Rienas also said Albany’s move to dissolve the authority will have no practical effect because under Canadian law it cannot go out of existence until at least 2020. In addition, Rienas said, Cuomo’s accelerated timetable for the Buffalo plaza cannot proceed because it will take several years to determine the success or failure of a pilot project on pre-clearing trucks for inspection in Fort Erie. He contends that the authority should proceed with its schedule in the meantime and then tackle Buffalo plaza projects that Canadian members also support in principle.
Nevertheless, he predicted the new legislation will prompt a legal response from Ottawa. “They have made it very clear,” he said. “If this legislation passes and the governor signs it, they will go to court.”
Tuesday, Canadian Consul General John F. Prato met with Cuomo administration officials and legislators in Albany to try to ease the growing tensions over the bridge dispute. His bid to slow the advance of the legislation was “not successful,” a Cuomo administration official said Tuesday night. Wednesday afternoon, as the bill was being debated in the Assembly, Transport Canada, the lead federal agency in Ottawa, responded to Buffalo News questions about Prato’s visit.
“Canada is committed to the effective functioning of the Peace Bridge Authority. Discussions between Canada and the U.S. take place as required in support of this goal,” said Kelly James, a Transport Canada spokeswoman.

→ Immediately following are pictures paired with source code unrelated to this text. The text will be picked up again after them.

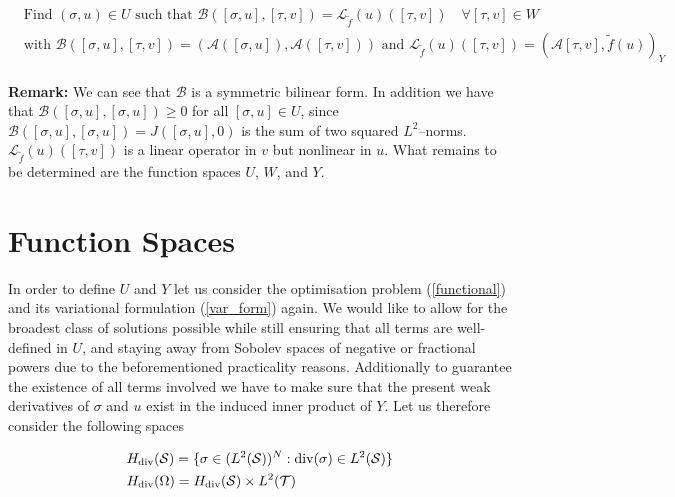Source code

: \documentclass[../draft_1.tex]{subfiles}
\begin{document}
\begin{ceqn}
	\begin{align}
	\begin{aligned}
	\label{var_form}
	\text{ Find } (\sigma, u) \in U \text{ such that } \mathcal{B} ([\sigma, u], [\tau, v]) = \mathcal{L}_{\tilde{f}}(u)([\tau,v]) \quad \forall [\tau, v] \in W \\
 \text{ with } \mathcal{B} ([\sigma, u], [\tau, v]) = (\mathcal{A} ([\sigma, u]),  \mathcal{A} ([\tau, v])) \text{ and } \mathcal{L}_{\tilde{f}}(u)([\tau,v]) = (\mathcal{A}[\tau,v], \tilde{f}(u))_Y
\end{aligned}
	\end{align}
\end{ceqn}
\textbf{Remark:} We can see that $\mathcal{B} $ is a symmetric bilinear form. In addition we have that $ \mathcal{B} ([\sigma, u], [\sigma, u]) \geq 0 $ for all $[\sigma, u] \in U$, since $ \mathcal{B} ([\sigma, u], [\sigma, u]) = J([\sigma, u], 0)$ is the sum of two squared $L^2$--norms. $\mathcal{L}_{\tilde{f}}(u)([\tau,v])$ is a linear operator in $v$ but nonlinear in $u$. What remains to be determined are the function spaces $U$, $W$, and $Y$. 

\section{Function Spaces}

In order to define $U$ and $Y$ let us consider the optimisation problem (\ref{functional}) and its variational formulation (\ref{var_form}) again. We would like to allow for the broadest class of solutions possible while still ensuring that all terms are well-defined in $U$, and staying away from Sobolev spaces of negative or fractional powers due to the beforementioned practicality reasons. Additionally to guarantee the existence of all terms involved we have to make sure that the present weak derivatives of $\sigma$ and $u$ exist in the induced inner product of $Y$. Let us therefore consider the following spaces 
\begin{ceqn}
	\begin{align}
	&H_{\mathop{}\!\mathrm{div}}(\mathcal{S}) = \{\sigma \in (L^2(\mathcal{S}))^N : \mathop{}\!\mathrm{div} (\sigma) \in L^2(\mathcal{S})\} \\
    &H_{\mathop{}\!\mathrm{div}}(\Omega) = H_{\mathop{}\!\mathrm{div}}(\mathcal{S}) \times L^2(\mathcal{T}) 
    	\end{align}
\end{ceqn}
\end{document}
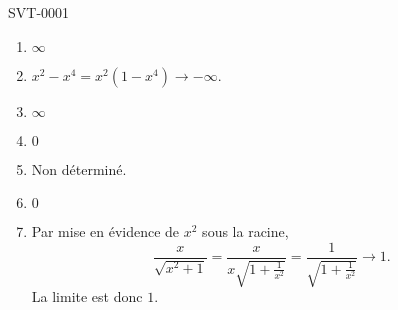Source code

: 
\begin{corrige}{SVT-0001}

    \begin{enumerate}
        \item
            \( \infty\)
        \item
            \( x^2-x^4=x^2(1-x^4)\to -\infty\).
        \item
            \( \infty\)
        \item
            \( 0\)
        \item
            Non déterminé.
        \item
            \( 0\)
        \item
            Par mise en évidence de \( x^2\) sous la racine,
            \begin{equation}
                \frac{ x }{ \sqrt{x^2+1} }=\frac{ x }{ x\sqrt{1+\frac{1}{ x^2 }} }=\frac{1}{ \sqrt{1+\frac{1}{ x^2 }} }\to 1.
            \end{equation}
            La limite est donc \( 1\).
    \end{enumerate}

\end{corrige}
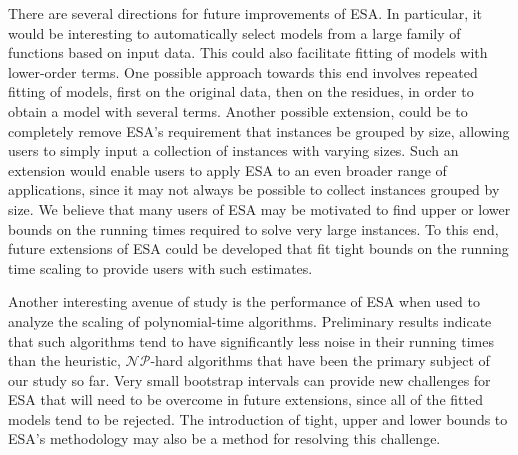 \documentclass[aic]{iosart2x}
\begin{document}
There are several directions for future improvements of ESA. In particular, it would be interesting to automatically select models from a large family of functions based on input data. This could also facilitate fitting of models with lower-order terms. One possible approach towards this end involves repeated fitting of models, first on the original data, then on the residues, in order to obtain a model with several terms. %
Another possible extension, could be to completely remove ESA's requirement that instances be grouped by size, allowing users to simply input a collection of instances with varying sizes. Such an extension would enable users to apply ESA to an even broader range of applications, since it may not always be possible to collect instances grouped by size. We believe that many users of ESA may be motivated to find upper or lower bounds on the running times required to solve very large instances. To this end, future extensions of ESA could be developed that fit tight bounds on the running time scaling to provide users with such estimates.

Another interesting avenue of study is the performance of ESA when used to analyze the scaling of polynomial-time algorithms. Preliminary results indicate that such algorithms tend to have significantly less noise in their running times than the heuristic, $\mathcal{NP}$-hard algorithms that have been the primary subject of our study so far. Very small bootstrap intervals can provide new challenges for ESA that will need to be overcome in future extensions, since all of the fitted models tend to be rejected. The introduction of tight, upper and lower bounds to ESA's methodology may also be a method for resolving this challenge.
\end{document}
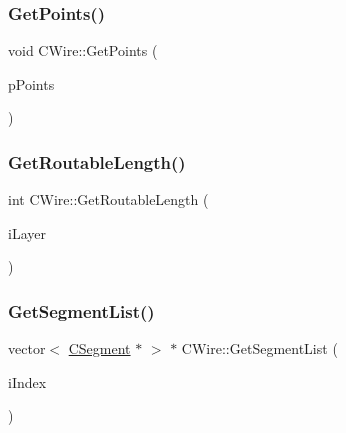 \mbox{\label{classCWire_a4799d4eeedb42ab2961ca93f25740368}} 
\subsubsection{\texorpdfstring{GetPoints()}{GetPoints()}}
{\footnotesize\ttfamily void C\+Wire\+::\+Get\+Points (\begin{DoxyParamCaption}\item[{vector$<$ \mbox{\hyperlink{classCPoint}{C\+Point}} $\ast$ $>$ $\ast$}]{p\+Points }\end{DoxyParamCaption})}

\mbox{\label{classCWire_af22afb5379acf1aa890692416c00b8e4}} 
\subsubsection{\texorpdfstring{GetRoutableLength()}{GetRoutableLength()}}
{\footnotesize\ttfamily int C\+Wire\+::\+Get\+Routable\+Length (\begin{DoxyParamCaption}\item[{int}]{i\+Layer }\end{DoxyParamCaption})}

\mbox{\label{classCWire_afab000638f87557894a8588f16ad0df4}} 
\subsubsection{\texorpdfstring{GetSegmentList()}{GetSegmentList()}}
{\footnotesize\ttfamily vector$<$ \mbox{\hyperlink{classCSegment}{C\+Segment}} $\ast$ $>$ $\ast$ C\+Wire\+::\+Get\+Segment\+List (\begin{DoxyParamCaption}\item[{int}]{i\+Index }\end{DoxyParamCaption})}

\mbox{\label{classCWire_a1ae9fcc1cce6786baafc20dd4adb27c0}} 
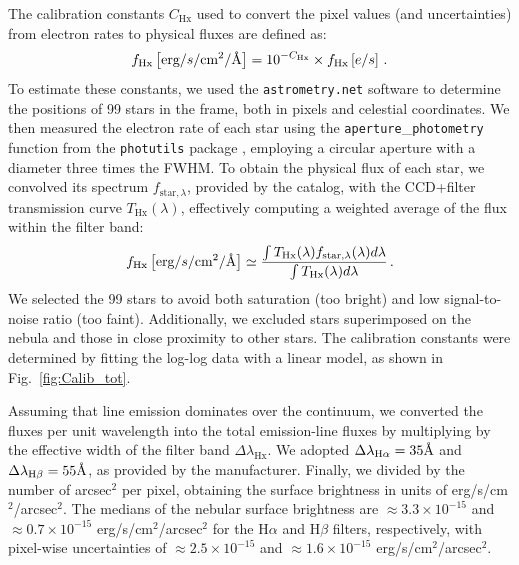 \documentclass[fleqn,usenatbib]{mnras}
\begin{document}
The calibration constants $C_\text{Hx}$ used to convert the pixel values (and uncertainties) from electron rates to physical fluxes are defined as:
\begin{equation}
  f_\text{Hx}\left[\text{erg}/s/\text{cm}^2/\text{\r{A}}\right] = 10^{-C_\text{Hx}} \times f_\text{Hx}\left[e/s\right] \, .
  \label{eq:calibration}
\end{equation}
To estimate these constants, we used the \texttt{astrometry.net} software \citep{Astrometry_2010} to determine the positions of 99 stars in the frame, both in pixels and celestial coordinates.
We then measured the electron rate of each star using the \texttt{aperture}\_\texttt{photometry} function from the \texttt{photutils} package \citep{Bradley_2024}, employing a circular aperture with a diameter three times the FWHM.
To obtain the physical flux of each star, we convolved its spectrum $f_{\text{star}, \lambda}$, provided by the \cite{Gaia_2023} catalog, with the CCD+filter transmission curve $T_\text{Hx}(\lambda)$, effectively computing a weighted average of the flux within the filter band:
\begin{equation}
  f_\text{Hx}\left[\text{erg}/s/\text{cm}^2/\text{\r{A}}\right] \simeq 
  \frac{\int T_\text{Hx}(\lambda) f_{\text{star}, \lambda}(\lambda) d\lambda}{\int T_\text{Hx}(\lambda) d\lambda} \, .
  \label{eq:flux_convolution}
\end{equation}
We selected the 99 stars to avoid both saturation (too bright) and low signal-to-noise ratio (too faint). 
Additionally, we excluded stars superimposed on the nebula and those in close proximity to other stars.
The calibration constants were determined by fitting the log-log data with a linear model, as shown in Fig.~\ref{fig:Calib_tot}. 

Assuming that line emission dominates over the continuum, we converted the fluxes per unit wavelength into the total emission-line fluxes by multiplying by the effective width of the filter band $\Delta \lambda_\text{Hx}$.
We adopted $\Delta \lambda_{\text{H}\alpha} = 35 \text{\r{A}}$ and $\Delta \lambda_{\text{H}\beta} = 55 \text{\r{A}}$, as provided by the manufacturer. 
Finally, we divided by the number of arcsec$^2$ per pixel, obtaining the surface brightness in units of erg/s/cm$^2$/arcsec$^2$.
The medians of the nebular surface brightness are $\approx 3.3 \times 10^{-15}$ and $\approx 0.7 \times 10^{-15}$ erg/s/cm$^2$/arcsec$^2$ for the H$\alpha$ and H$\beta$ filters, respectively, with pixel-wise uncertainties of $\approx 2.5 \times 10^{-15}$ and $\approx 1.6 \times 10^{-15}$ erg/s/cm$^2$/arcsec$^2$.
\end{document}
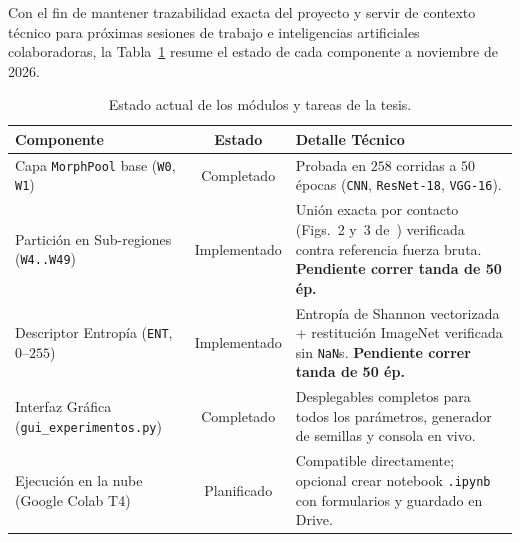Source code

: \documentclass[10pt,a4paper,twocolumn]{article}
\begin{document}
Con el fin de mantener trazabilidad exacta del proyecto y servir de contexto técnico para próximas sesiones de trabajo e inteligencias artificiales colaboradoras, la Tabla~\ref{tab:roadmap} resume el estado de cada componente a noviembre de 2026.

\begin{table}[H]
\centering
\caption{Estado actual de los módulos y tareas de la tesis.}
\label{tab:roadmap}
\footnotesize
\begin{tabularx}{\columnwidth}{p{2.9cm} c X}
\toprule
\textbf{Componente} & \textbf{Estado} & \textbf{Detalle Técnico} \\
\midrule
Capa \texttt{MorphPool} base (\texttt{W0}, \texttt{W1}) & Completado & Probada en $258$ corridas a $50$ épocas (\texttt{CNN}, \texttt{ResNet-18}, \texttt{VGG-16}). \\
Partición en Sub-regiones (\texttt{W4..W49}) & Implementado & Unión exacta por contacto (Figs.~2 y~3 de~\cite{vazquez2019adaptive}) verificada contra referencia fuerza bruta. \textbf{Pendiente correr tanda de 50 ép.} \\
Descriptor Entropía (\texttt{ENT}, $0\text{--}255$) & Implementado & Entropía de Shannon vectorizada + restitución ImageNet verificada sin \texttt{NaN}s. \textbf{Pendiente correr tanda de 50 ép.} \\
Interfaz Gráfica (\texttt{gui\_experimentos.py}) & Completado & Desplegables completos para todos los parámetros, generador de semillas y consola en vivo. \\
Ejecución en la nube (Google Colab T4) & Planificado & Compatible directamente; opcional crear notebook \texttt{.ipynb} con formularios y guardado en Drive. \\
\bottomrule
\end{tabularx}
\end{table}
\end{document}
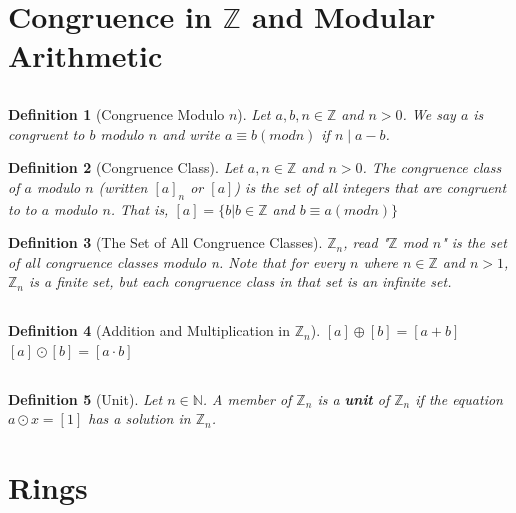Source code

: \documentclass{article}
\theoremstyle{break}
\newtheorem{definition}{Definition}[subsection]
\newcommand*{\Z}{\mathbb{Z}}
\newcommand*{\N}{\mathbb{N}}
\begin{document}
\section{Congruence in $\Z$ and Modular Arithmetic}
\subsection{}
\begin{definition}[Congruence Modulo $n$]
  Let $a, b, n \in \Z$ and $n > 0$. We say $a$ is congruent to $b$ modulo $n$
  and write $a \equiv b (mod n)$ if $n \mid a - b$.
\end{definition}

\begin{definition}[Congruence Class]
  Let $a, n \in \Z$ and $n > 0$. The congruence class of $a$ modulo $n$
  (written $[a]_n$ or $[a]$) is the set of all integers that are congruent to
  to $a$ modulo $n$. That is, $[a] = \{b | b \in \Z$ and $b \equiv a (mod n)\}$
\end{definition}

\begin{definition}[The Set of All Congruence Classes] 
  $\Z_n$, read "$\Z$ mod $n$" is the set of all congruence classes modulo n.
  Note that for every $n$ where $n \in \Z$ and $n > 1$, $\Z_n$ is a finite set,
  but each congruence class in that set is an infinite set. 
\end{definition}

\subsection{}
\begin{definition}[Addition and Multiplication in $\Z_n$]
  $[a] \oplus [b] = [a + b]$
  \\$[a] \odot [b] = [a \cdot b]$
\end{definition}

\subsection{}
\begin{definition}[Unit]
  Let $n \in \N$. A member of $\Z_n$ is a \textbf{unit} of $\Z_n$ if the
  equation $a \odot x = [1]$ has a solution in $\Z_n$.
\end{definition}

\pagebreak
\section{Rings}
\end{document}
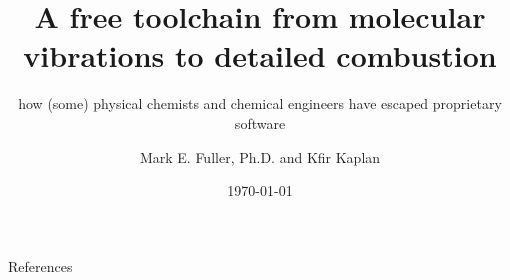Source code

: \documentclass[10pt,presentation]{beamer}
\title[Chemistry free software toolchain]{A free toolchain from molecular vibrations to detailed combustion}
\subtitle{how (some) physical chemists and chemical engineers have escaped proprietary software}
\author[Fuller \& Kaplan]{Mark E. Fuller, Ph.D. and Kfir Kaplan}
\institute{LibrePlanet 2022}
\date[20 March 2022]{\today}
\begin{document}


\begin{frame}{References}
\printbibliography 
\end{frame}
\end{document}
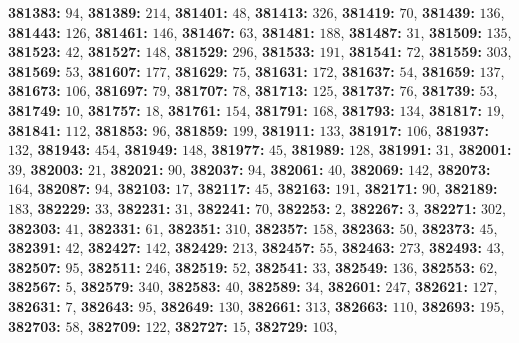 \textsf{\bfseries 381383:} $94$, \textsf{\bfseries 381389:} $214$, \textsf{\bfseries 381401:} $48$, \textsf{\bfseries 381413:} $326$, \textsf{\bfseries 381419:} $70$, \textsf{\bfseries 381439:} $136$, \textsf{\bfseries 381443:} $126$, \textsf{\bfseries 381461:} $146$, \textsf{\bfseries 381467:} $63$, \textsf{\bfseries 381481:} $188$, \textsf{\bfseries 381487:} $31$, \textsf{\bfseries 381509:} $135$, \textsf{\bfseries 381523:} $42$, \textsf{\bfseries 381527:} $148$, \textsf{\bfseries 381529:} $296$, \textsf{\bfseries 381533:} $191$, \textsf{\bfseries 381541:} $72$, \textsf{\bfseries 381559:} $303$, \textsf{\bfseries 381569:} $53$, \textsf{\bfseries 381607:} $177$, \textsf{\bfseries 381629:} $75$, \textsf{\bfseries 381631:} $172$, \textsf{\bfseries 381637:} $54$, \textsf{\bfseries 381659:} $137$, \textsf{\bfseries 381673:} $106$, \textsf{\bfseries 381697:} $79$, \textsf{\bfseries 381707:} $78$, \textsf{\bfseries 381713:} $125$, \textsf{\bfseries 381737:} $76$, \textsf{\bfseries 381739:} $53$, \textsf{\bfseries 381749:} $10$, \textsf{\bfseries 381757:} $18$, \textsf{\bfseries 381761:} $154$, \textsf{\bfseries 381791:} $168$, \textsf{\bfseries 381793:} $134$, \textsf{\bfseries 381817:} $19$, \textsf{\bfseries 381841:} $112$, \textsf{\bfseries 381853:} $96$, \textsf{\bfseries 381859:} $199$, \textsf{\bfseries 381911:} $133$, \textsf{\bfseries 381917:} $106$, \textsf{\bfseries 381937:} $132$, \textsf{\bfseries 381943:} $454$, \textsf{\bfseries 381949:} $148$, \textsf{\bfseries 381977:} $45$, \textsf{\bfseries 381989:} $128$, \textsf{\bfseries 381991:} $31$, \textsf{\bfseries 382001:} $39$, \textsf{\bfseries 382003:} $21$, \textsf{\bfseries 382021:} $90$, \textsf{\bfseries 382037:} $94$, \textsf{\bfseries 382061:} $40$, \textsf{\bfseries 382069:} $142$, \textsf{\bfseries 382073:} $164$, \textsf{\bfseries 382087:} $94$, \textsf{\bfseries 382103:} $17$, \textsf{\bfseries 382117:} $45$, \textsf{\bfseries 382163:} $191$, \textsf{\bfseries 382171:} $90$, \textsf{\bfseries 382189:} $183$, \textsf{\bfseries 382229:} $33$, \textsf{\bfseries 382231:} $31$, \textsf{\bfseries 382241:} $70$, \textsf{\bfseries 382253:} $2$, \textsf{\bfseries 382267:} $3$, \textsf{\bfseries 382271:} $302$, \textsf{\bfseries 382303:} $41$, \textsf{\bfseries 382331:} $61$, \textsf{\bfseries 382351:} $310$, \textsf{\bfseries 382357:} $158$, \textsf{\bfseries 382363:} $50$, \textsf{\bfseries 382373:} $45$, \textsf{\bfseries 382391:} $42$, \textsf{\bfseries 382427:} $142$, \textsf{\bfseries 382429:} $213$, \textsf{\bfseries 382457:} $55$, \textsf{\bfseries 382463:} $273$, \textsf{\bfseries 382493:} $43$, \textsf{\bfseries 382507:} $95$, \textsf{\bfseries 382511:} $246$, \textsf{\bfseries 382519:} $52$, \textsf{\bfseries 382541:} $33$, \textsf{\bfseries 382549:} $136$, \textsf{\bfseries 382553:} $62$, \textsf{\bfseries 382567:} $5$, \textsf{\bfseries 382579:} $340$, \textsf{\bfseries 382583:} $40$, \textsf{\bfseries 382589:} $34$, \textsf{\bfseries 382601:} $247$, \textsf{\bfseries 382621:} $127$, \textsf{\bfseries 382631:} $7$, \textsf{\bfseries 382643:} $95$, \textsf{\bfseries 382649:} $130$, \textsf{\bfseries 382661:} $313$, \textsf{\bfseries 382663:} $110$, \textsf{\bfseries 382693:} $195$, \textsf{\bfseries 382703:} $58$, \textsf{\bfseries 382709:} $122$, \textsf{\bfseries 382727:} $15$, \textsf{\bfseries 382729:} $103$, 
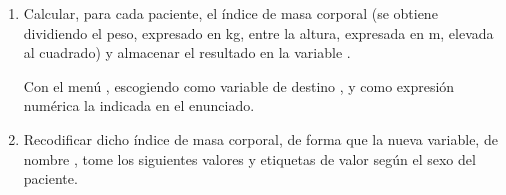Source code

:\documentclass[a4paper]{article}
\begin{document}
\begin{enumerate}
\begin{center}
\end{center}

\begin{indicacion}{
Para recodificar una variable, se utiliza el proceso ya explicado en
la práctica de Introducción a SPSS, con el menú
, escogiendo
la , dando nombre a la , utilizando el botón , y posteriormente
el botón  para delimitar las
categorías de la nueva variable.

}
\end{indicacion}




\item Calcular, para cada paciente, el índice de masa corporal (se
obtiene dividiendo el peso, expresado en kg, entre la altura,
expresada en m, elevada al cuadrado) y almacenar el resultado en la
variable .

\begin{indicacion}{
Con el menú , escogiendo como
variable de destino , y como expresión numérica
la indicada en el enunciado.

}
\end{indicacion}

\item Recodificar dicho índice de masa corporal, de forma que la
nueva variable, de nombre , tome los siguientes
valores y etiquetas de valor según el sexo del paciente.


\end{enumerate}
\end{document}
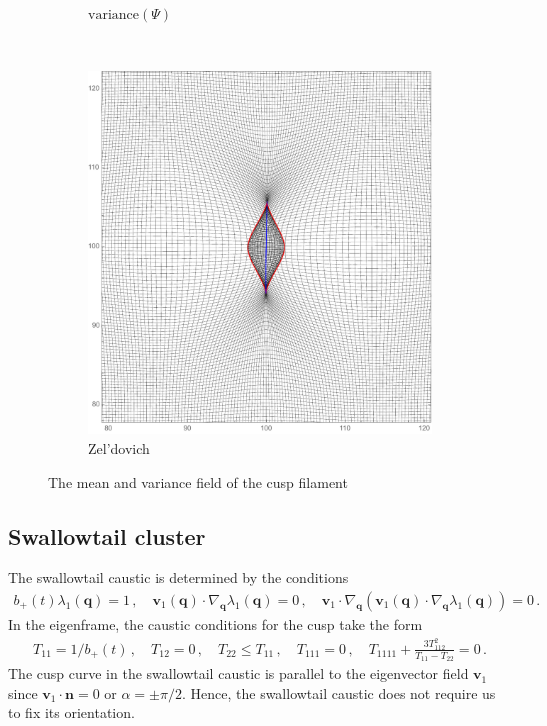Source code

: \documentclass[a4paper, 11pt]{article}
\begin{document}
\begin{figure}
\begin{subfigure}[b]{0.32\textwidth}
\caption{$\text{variance}(\Psi)$}
\end{subfigure}~
\begin{subfigure}[b]{0.32\textwidth}
\includegraphics[width=\textwidth]{Cusp_E_Mean}
\caption{Zel'dovich}
\end{subfigure}
\caption{The mean and variance field of the cusp filament}\label{fig:meanCusp}
\end{figure}





\subsection{Swallowtail cluster}
The swallowtail caustic is determined by the conditions
\begin{align}
b_+(t) \lambda_1(\bm{q}) = 1\,, \quad \bm{v}_1(\bm{q}) \cdot \nabla_{\bm{q}}\lambda_1(\bm{q}) = 0\,, \quad\bm{v}_1\cdot \nabla_{\bm{q}}( \bm{v}_1(\bm{q}) \cdot \nabla_{\bm{q}}\lambda_1(\bm{q})) = 0\,.
\end{align}
In the eigenframe, the caustic conditions for the cusp take the form
\begin{align}
T_{11}=1/b_+(t)\,, \quad T_{12}=0\,,\quad T_{22}\leq T_{11}\,,\quad T_{111}=0\,, \quad T_{1111}+\frac{3T_{112}^2}{T_{11}-T_{22}} =0\,.
\end{align}
The cusp curve in the swallowtail caustic is parallel to the eigenvector field $\bm{v}_1$ since $\bm{v}_1 \cdot \bm{n}=0$ or $\alpha = \pm \pi/2$. Hence, the swallowtail caustic does not require us to fix its orientation.
\end{document}
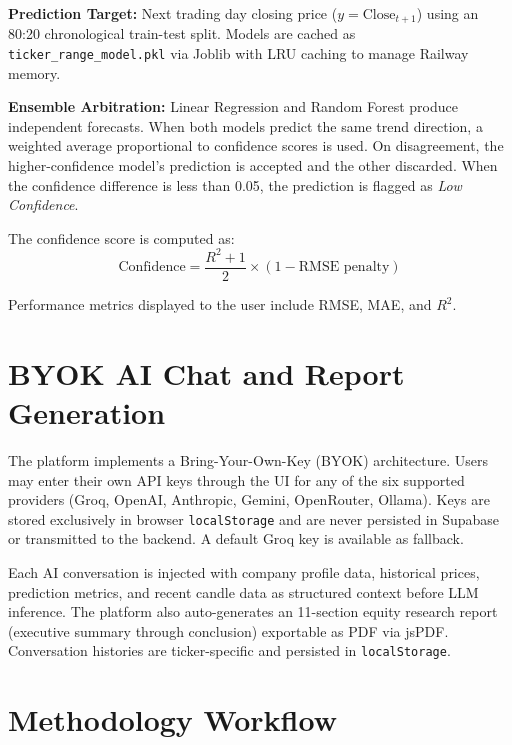 \documentclass{book}
\begin{document}
\par\noindent \textbf{Prediction Target:} Next trading day closing price ($y = \text{Close}_{t+1}$) using an 80:20 chronological train-test split. Models are cached as \texttt{ticker\_range\_model.pkl} via Joblib with LRU caching to manage Railway memory.

\par\noindent \textbf{Ensemble Arbitration:} Linear Regression and Random Forest produce independent forecasts. When both models predict the same trend direction, a weighted average proportional to confidence scores is used. On disagreement, the higher-confidence model's prediction is accepted and the other discarded. When the confidence difference is less than 0.05, the prediction is flagged as \textit{Low Confidence}.

The confidence score is computed as:
\begin{equation}
  \text{Confidence} = \frac{R^2 + 1}{2} \times \left(1 - \text{RMSE penalty}\right)
\end{equation}

\par\noindent Performance metrics displayed to the user include RMSE, MAE, and $R^2$.

\section{BYOK AI Chat and Report Generation}

\par\noindent The platform implements a Bring-Your-Own-Key (BYOK) architecture. Users may enter their own API keys through the UI for any of the six supported providers (Groq, OpenAI, Anthropic, Gemini, OpenRouter, Ollama). Keys are stored exclusively in browser \texttt{localStorage} and are never persisted in Supabase or transmitted to the backend. A default Groq key is available as fallback.

\par\noindent Each AI conversation is injected with company profile data, historical prices, prediction metrics, and recent candle data as structured context before LLM inference. The platform also auto-generates an 11-section equity research report (executive summary through conclusion) exportable as PDF via jsPDF. Conversation histories are ticker-specific and persisted in \texttt{localStorage}.

\section{Methodology Workflow}
\end{document}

Among those raising concerns about the bill’s impact have been the Buffalo Niagara Partnership, Rep. Brian Higgins, D-Buffalo, and Sen. Charles E. Schumer, D-N.Y., who pushed to get Washington and Ottawa to agree to place the truck preclearance facility in Fort Erie. He recently warned the legislation could jeopardize that program that took years to negotiate between Canada and the United States.
When asked about those concerns Wednesday while at the University at Buffalo Law School, Cuomo did not respond directly. But he did sound a familiar refrain that defended his hard-charging approach as stemming from two decades of stagnation at the Peace Bridge.
“Could you now slow the progress? No, because you’re not making any progress,” he said. “So there’s nothing to slow. My point is the exact opposite – let’s do something.”
Still, he said he hopes that the two sides settle their differences “amicably.”
“But Buffalo and the American side has a real trajectory of progress,” he said. “That’s what this is all about.”